Engaging A Recruiter: What Are Your Expectations?


On a planet far, far away —prior to my decision to enter the profession of executive search, corporate America was my employer…holding sales and management positions in the business equipment and systems industry –advancing to Director of Sales with a Detroit-based firm.

Unlike my current career, which specializes in recruiting on behalf of OEM automotive suppliers, in the business products days, we called on a wide spectrum of customers. Law and accounting firms, schools, hospitals, retail establishments and manufacturers… from frozen foods to nuts and bolts were among our clientele.

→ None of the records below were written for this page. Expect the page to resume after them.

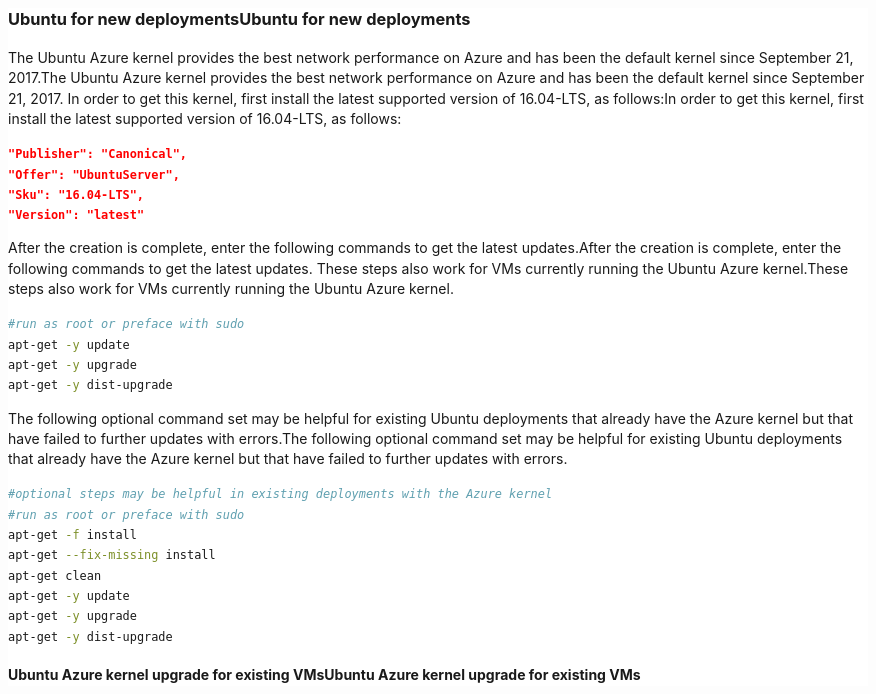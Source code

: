 ### <a name="ubuntu-for-new-deployments"></a><span data-ttu-id="e18ba-123">Ubuntu for new deployments</span><span class="sxs-lookup"><span data-stu-id="e18ba-123">Ubuntu for new deployments</span></span>

<span data-ttu-id="e18ba-124">The Ubuntu Azure kernel provides the best network performance on Azure and has been the default kernel since September 21, 2017.</span><span class="sxs-lookup"><span data-stu-id="e18ba-124">The Ubuntu Azure kernel provides the best network performance on Azure and has been the default kernel since September 21, 2017.</span></span> <span data-ttu-id="e18ba-125">In order to get this kernel, first install the latest supported version of 16.04-LTS, as follows:</span><span class="sxs-lookup"><span data-stu-id="e18ba-125">In order to get this kernel, first install the latest supported version of 16.04-LTS, as follows:</span></span>

```json
"Publisher": "Canonical",
"Offer": "UbuntuServer",
"Sku": "16.04-LTS",
"Version": "latest"
```

<span data-ttu-id="e18ba-126">After the creation is complete, enter the following commands to get the latest updates.</span><span class="sxs-lookup"><span data-stu-id="e18ba-126">After the creation is complete, enter the following commands to get the latest updates.</span></span> <span data-ttu-id="e18ba-127">These steps also work for VMs currently running the Ubuntu Azure kernel.</span><span class="sxs-lookup"><span data-stu-id="e18ba-127">These steps also work for VMs currently running the Ubuntu Azure kernel.</span></span>

```bash
#run as root or preface with sudo
apt-get -y update
apt-get -y upgrade
apt-get -y dist-upgrade
```

<span data-ttu-id="e18ba-128">The following optional command set may be helpful for existing Ubuntu deployments that already have the Azure kernel but that have failed to further updates with errors.</span><span class="sxs-lookup"><span data-stu-id="e18ba-128">The following optional command set may be helpful for existing Ubuntu deployments that already have the Azure kernel but that have failed to further updates with errors.</span></span>

```bash
#optional steps may be helpful in existing deployments with the Azure kernel
#run as root or preface with sudo
apt-get -f install
apt-get --fix-missing install
apt-get clean
apt-get -y update
apt-get -y upgrade
apt-get -y dist-upgrade
```

#### <a name="ubuntu-azure-kernel-upgrade-for-existing-vms"></a><span data-ttu-id="e18ba-129">Ubuntu Azure kernel upgrade for existing VMs</span><span class="sxs-lookup"><span data-stu-id="e18ba-129">Ubuntu Azure kernel upgrade for existing VMs</span></span>
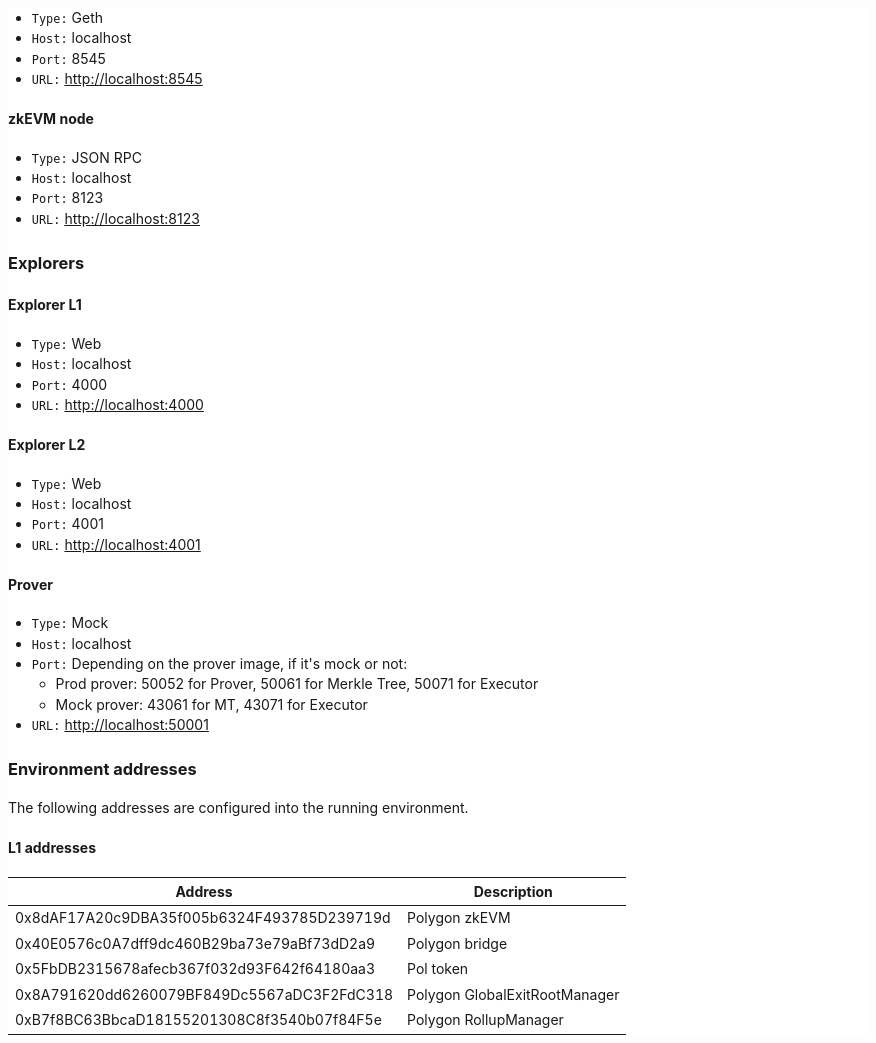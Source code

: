 - `Type:` Geth
- `Host:` localhost
- `Port:` 8545
- `URL:` <http://localhost:8545>

#### zkEVM node

- `Type:` JSON RPC
- `Host:` localhost
- `Port:` 8123
- `URL:` <http://localhost:8123>

### Explorers

#### Explorer L1
    
- `Type:` Web
- `Host:` localhost
- `Port:` 4000
- `URL:` <http://localhost:4000>

#### Explorer L2

- `Type:` Web
- `Host:` localhost
- `Port:` 4001
- `URL:` <http://localhost:4001>

#### Prover

- `Type:` Mock
- `Host:` localhost
- `Port:` Depending on the prover image, if it's mock or not: 
    - Prod prover: 50052 for Prover, 50061 for Merkle Tree, 50071 for Executor
    - Mock prover: 43061 for MT, 43071 for Executor
- `URL:` <http://localhost:50001>

### Environment addresses

The following addresses are configured into the running environment.

#### L1 addresses

| Address | Description |
|---|---|
| 0x8dAF17A20c9DBA35f005b6324F493785D239719d | Polygon zkEVM |
| 0x40E0576c0A7dff9dc460B29ba73e79aBf73dD2a9 | Polygon bridge |
| 0x5FbDB2315678afecb367f032d93F642f64180aa3 | Pol token |
| 0x8A791620dd6260079BF849Dc5567aDC3F2FdC318 | Polygon GlobalExitRootManager |
| 0xB7f8BC63BbcaD18155201308C8f3540b07f84F5e | Polygon RollupManager |
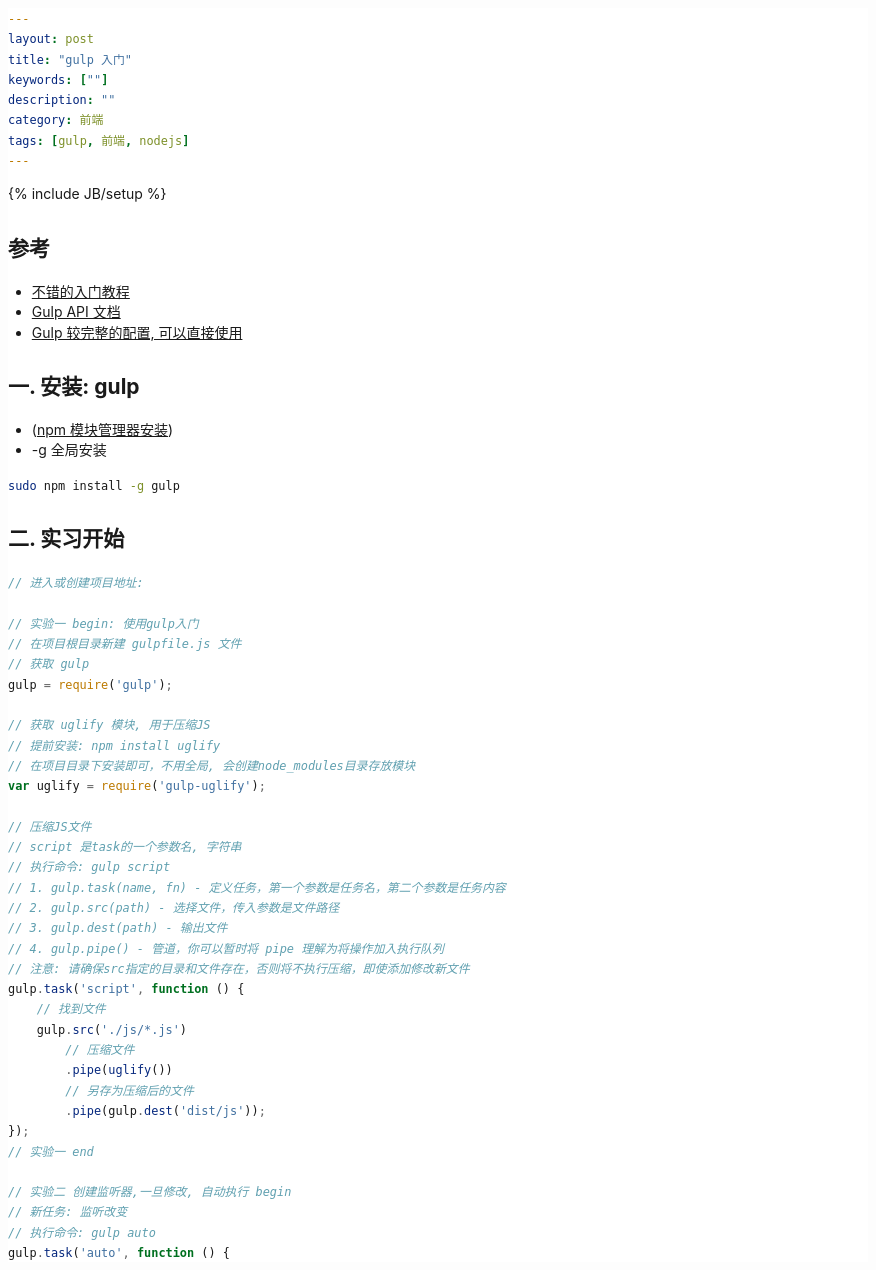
 ```yaml
---
layout: post
title: "gulp 入门"
keywords: [""]
description: ""
category: 前端
tags: [gulp, 前端, nodejs]
---
```

{% include JB/setup %}

## 参考
* [不错的入门教程](http://www.html-js.com/article/Nimojs--frontend-development-1)
* [Gulp API 文档](http://www.gulpjs.com.cn/docs/api/)
* [Gulp 较完整的配置, 可以直接使用](http://markpop.github.io/2014/09/17/Gulp%E5%85%A5%E9%97%A8%E6%95%99%E7%A8%8B/)

## 一. 安装: gulp 
* ([npm 模块管理器安装](http://javascript.ruanyifeng.com/nodejs/npm.html))
* -g 全局安装

```bash
sudo npm install -g gulp
```

## 二. 实习开始
```js
// 进入或创建项目地址:

// 实验一 begin: 使用gulp入门
// 在项目根目录新建 gulpfile.js 文件
// 获取 gulp
gulp = require('gulp');

// 获取 uglify 模块, 用于压缩JS
// 提前安装: npm install uglify
// 在项目目录下安装即可，不用全局, 会创建node_modules目录存放模块
var uglify = require('gulp-uglify');

// 压缩JS文件
// script 是task的一个参数名, 字符串
// 执行命令: gulp script
// 1. gulp.task(name, fn) - 定义任务，第一个参数是任务名，第二个参数是任务内容
// 2. gulp.src(path) - 选择文件，传入参数是文件路径
// 3. gulp.dest(path) - 输出文件
// 4. gulp.pipe() - 管道，你可以暂时将 pipe 理解为将操作加入执行队列
// 注意: 请确保src指定的目录和文件存在，否则将不执行压缩，即使添加修改新文件
gulp.task('script', function () {
    // 找到文件
    gulp.src('./js/*.js')
        // 压缩文件
        .pipe(uglify())
        // 另存为压缩后的文件
        .pipe(gulp.dest('dist/js'));
});
// 实验一 end

// 实验二 创建监听器,一旦修改, 自动执行 begin
// 新任务: 监听改变
// 执行命令: gulp auto
gulp.task('auto', function () {
```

Each had specific requirements, accompanied by some very interesting idiosyncrasies. It was a wonderful, valuable learning experience. Oh my, the stories I can tell —both quite humorous as well as serious. While I’ve had many courses over the years in sales, marketing, management and the like, nothing can compare to what I’ve learned via (a “million”) sales calls and presentations. One of the things that always caught my attention – and to a degree, exists today in my search practice, are the expectations a customer/client places on the sales representative (then) or the recruiter (today).

I believe, when a company or individual engages a professional, somewhere in the back of their mind, they’re expecting perfection. Early in my previous career, I was in the process of selling an office copier to a landscape architect. I recall him asking: “Will it always make perfect copies? I answered: “No.” The customer seemed perplexed with my answer. I continued by saying: “it makes very good copies and with proper maintenance and usage, he could expect consistent results, but it wouldn’t be perfect. It’s a copy machine, not a printing press.”

I remember spending considerable time working through the concerns of this particular customer, to the point where I suggested that maybe he shouldn’t purchase the equipment …that our service staff would never be able to guarantee “perfection”. Capable,  reliable (with proper maintenance) service, yes – but not perfection.  With this understanding, he proceeded with the purchase and moved forward with a more realistic perspective. He was a  satisfied customer who, later that year  purchased another identical unit.

Things don’t always move effortlessly from point “A” to point “B”. For example, in the field of executive search, after considerable effort is expended by the recruiter and hiring authority, a leading candidate might choose to turn down an offer of employment or worse, agree to accept an alternative (counter) offer from their present employer or (ouch!) opt to join the direct competitor of the company he/she interviewed with.

It gets back to expectations. The patient demands perfection from their doctor, but maybe that patient needs to do his/her part to ensure the process/procedure has a favorable outcome. (communication?) Every profession is occupied by “professionals”.  True, some are better than others, but none are perfect 100% of the time.  Clients are audited, a defendant loses her lawsuit, automobiles might require a return trip to the dealership because the car “makes this strange noise”… and yes, as a recruiter we might discover something questionable about a job candidate in the eleventh hour that somehow slipped through our radar.

There is a phrase coined by writer, Patricia Bokowski: “If you want good customer service, be a good customer”.  Think about that for a minute. Communicate openly, honestly and continually with whomever you engage professionally. For example, as magical as it might seem, recruiting isn’t an exact science.  Everyone involved is seeking a positive outcome. Working together and being realistic will go a long way toward reaching that goal.